§ What the task requires
Every line below that has the string "Cloud" needs to be copied.

§ Records supplied
____

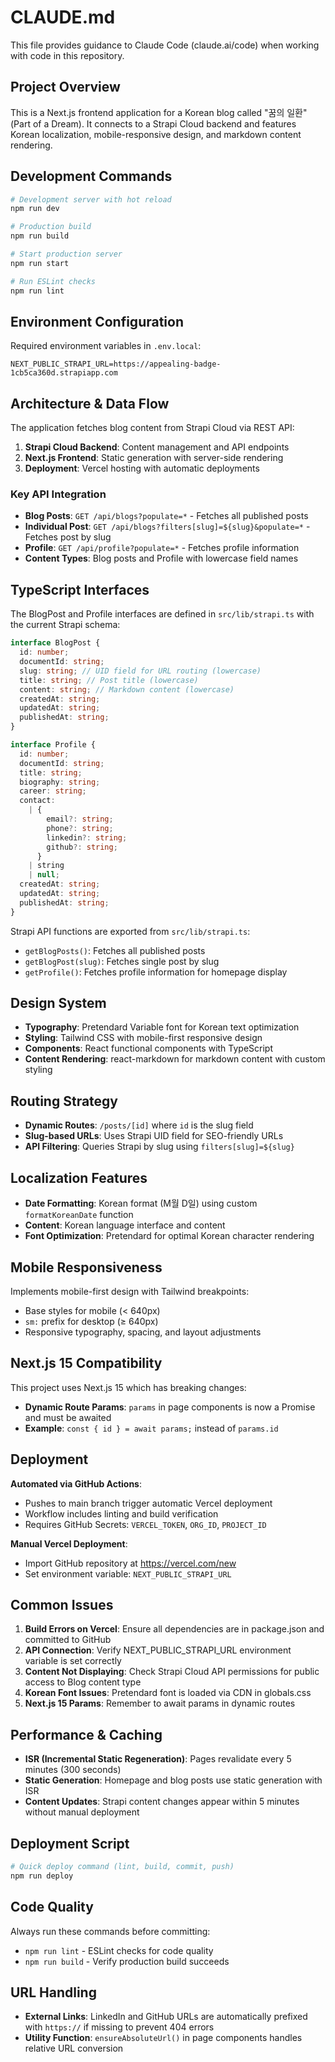 # CLAUDE.md

This file provides guidance to Claude Code (claude.ai/code) when working with code in this repository.

## Project Overview

This is a Next.js frontend application for a Korean blog called "꿈의 일환" (Part of a Dream). It connects to a Strapi Cloud backend and features Korean localization, mobile-responsive design, and markdown content rendering.

## Development Commands

```bash
# Development server with hot reload
npm run dev

# Production build
npm run build

# Start production server
npm run start

# Run ESLint checks
npm run lint
```

## Environment Configuration

Required environment variables in `.env.local`:

```
NEXT_PUBLIC_STRAPI_URL=https://appealing-badge-1cb5ca360d.strapiapp.com
```

## Architecture & Data Flow

The application fetches blog content from Strapi Cloud via REST API:

1. **Strapi Cloud Backend**: Content management and API endpoints
2. **Next.js Frontend**: Static generation with server-side rendering
3. **Deployment**: Vercel hosting with automatic deployments

### Key API Integration

- **Blog Posts**: `GET /api/blogs?populate=*` - Fetches all published posts
- **Individual Post**: `GET /api/blogs?filters[slug]=${slug}&populate=*` - Fetches post by slug
- **Profile**: `GET /api/profile?populate=*` - Fetches profile information
- **Content Types**: Blog posts and Profile with lowercase field names

## TypeScript Interfaces

The BlogPost and Profile interfaces are defined in `src/lib/strapi.ts` with the current Strapi schema:

```typescript
interface BlogPost {
  id: number;
  documentId: string;
  slug: string; // UID field for URL routing (lowercase)
  title: string; // Post title (lowercase)
  content: string; // Markdown content (lowercase)
  createdAt: string;
  updatedAt: string;
  publishedAt: string;
}

interface Profile {
  id: number;
  documentId: string;
  title: string;
  biography: string;
  career: string;
  contact:
    | {
        email?: string;
        phone?: string;
        linkedin?: string;
        github?: string;
      }
    | string
    | null;
  createdAt: string;
  updatedAt: string;
  publishedAt: string;
}
```

Strapi API functions are exported from `src/lib/strapi.ts`:

- `getBlogPosts()`: Fetches all published posts
- `getBlogPost(slug)`: Fetches single post by slug
- `getProfile()`: Fetches profile information for homepage display

## Design System

- **Typography**: Pretendard Variable font for Korean text optimization
- **Styling**: Tailwind CSS with mobile-first responsive design
- **Components**: React functional components with TypeScript
- **Content Rendering**: react-markdown for markdown content with custom styling

## Routing Strategy

- **Dynamic Routes**: `/posts/[id]` where `id` is the slug field
- **Slug-based URLs**: Uses Strapi UID field for SEO-friendly URLs
- **API Filtering**: Queries Strapi by slug using `filters[slug]=${slug}`

## Localization Features

- **Date Formatting**: Korean format (M월 D일) using custom `formatKoreanDate` function
- **Content**: Korean language interface and content
- **Font Optimization**: Pretendard for optimal Korean character rendering

## Mobile Responsiveness

Implements mobile-first design with Tailwind breakpoints:

- Base styles for mobile (< 640px)
- `sm:` prefix for desktop (≥ 640px)
- Responsive typography, spacing, and layout adjustments

## Next.js 15 Compatibility

This project uses Next.js 15 which has breaking changes:

- **Dynamic Route Params**: `params` in page components is now a Promise and must be awaited
- **Example**: `const { id } = await params;` instead of `params.id`

## Deployment

**Automated via GitHub Actions**:

- Pushes to main branch trigger automatic Vercel deployment
- Workflow includes linting and build verification
- Requires GitHub Secrets: `VERCEL_TOKEN`, `ORG_ID`, `PROJECT_ID`

**Manual Vercel Deployment**:

- Import GitHub repository at https://vercel.com/new
- Set environment variable: `NEXT_PUBLIC_STRAPI_URL`

## Common Issues

1. **Build Errors on Vercel**: Ensure all dependencies are in package.json and committed to GitHub
2. **API Connection**: Verify NEXT_PUBLIC_STRAPI_URL environment variable is set correctly
3. **Content Not Displaying**: Check Strapi Cloud API permissions for public access to Blog content type
4. **Korean Font Issues**: Pretendard font is loaded via CDN in globals.css
5. **Next.js 15 Params**: Remember to await params in dynamic routes

## Performance & Caching

- **ISR (Incremental Static Regeneration)**: Pages revalidate every 5 minutes (300 seconds)
- **Static Generation**: Homepage and blog posts use static generation with ISR
- **Content Updates**: Strapi content changes appear within 5 minutes without manual deployment

## Deployment Script

```bash
# Quick deploy command (lint, build, commit, push)
npm run deploy
```

## Code Quality

Always run these commands before committing:

- `npm run lint` - ESLint checks for code quality
- `npm run build` - Verify production build succeeds

## URL Handling

- **External Links**: LinkedIn and GitHub URLs are automatically prefixed with `https://` if missing to prevent 404 errors
- **Utility Function**: `ensureAbsoluteUrl()` in page components handles relative URL conversion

____

§ Task solution
This is a Next.js frontend application for a Korean blog called "꿈의 일환" (Part of a Dream). It connects to a Strapi Cloud backend and features Korean localization, mobile-responsive design, and markdown content rendering.
The application fetches blog content from Strapi Cloud via REST API:
1. **Strapi Cloud Backend**: Content management and API endpoints
3. **Content Not Displaying**: Check Strapi Cloud API permissions for public access to Blog content type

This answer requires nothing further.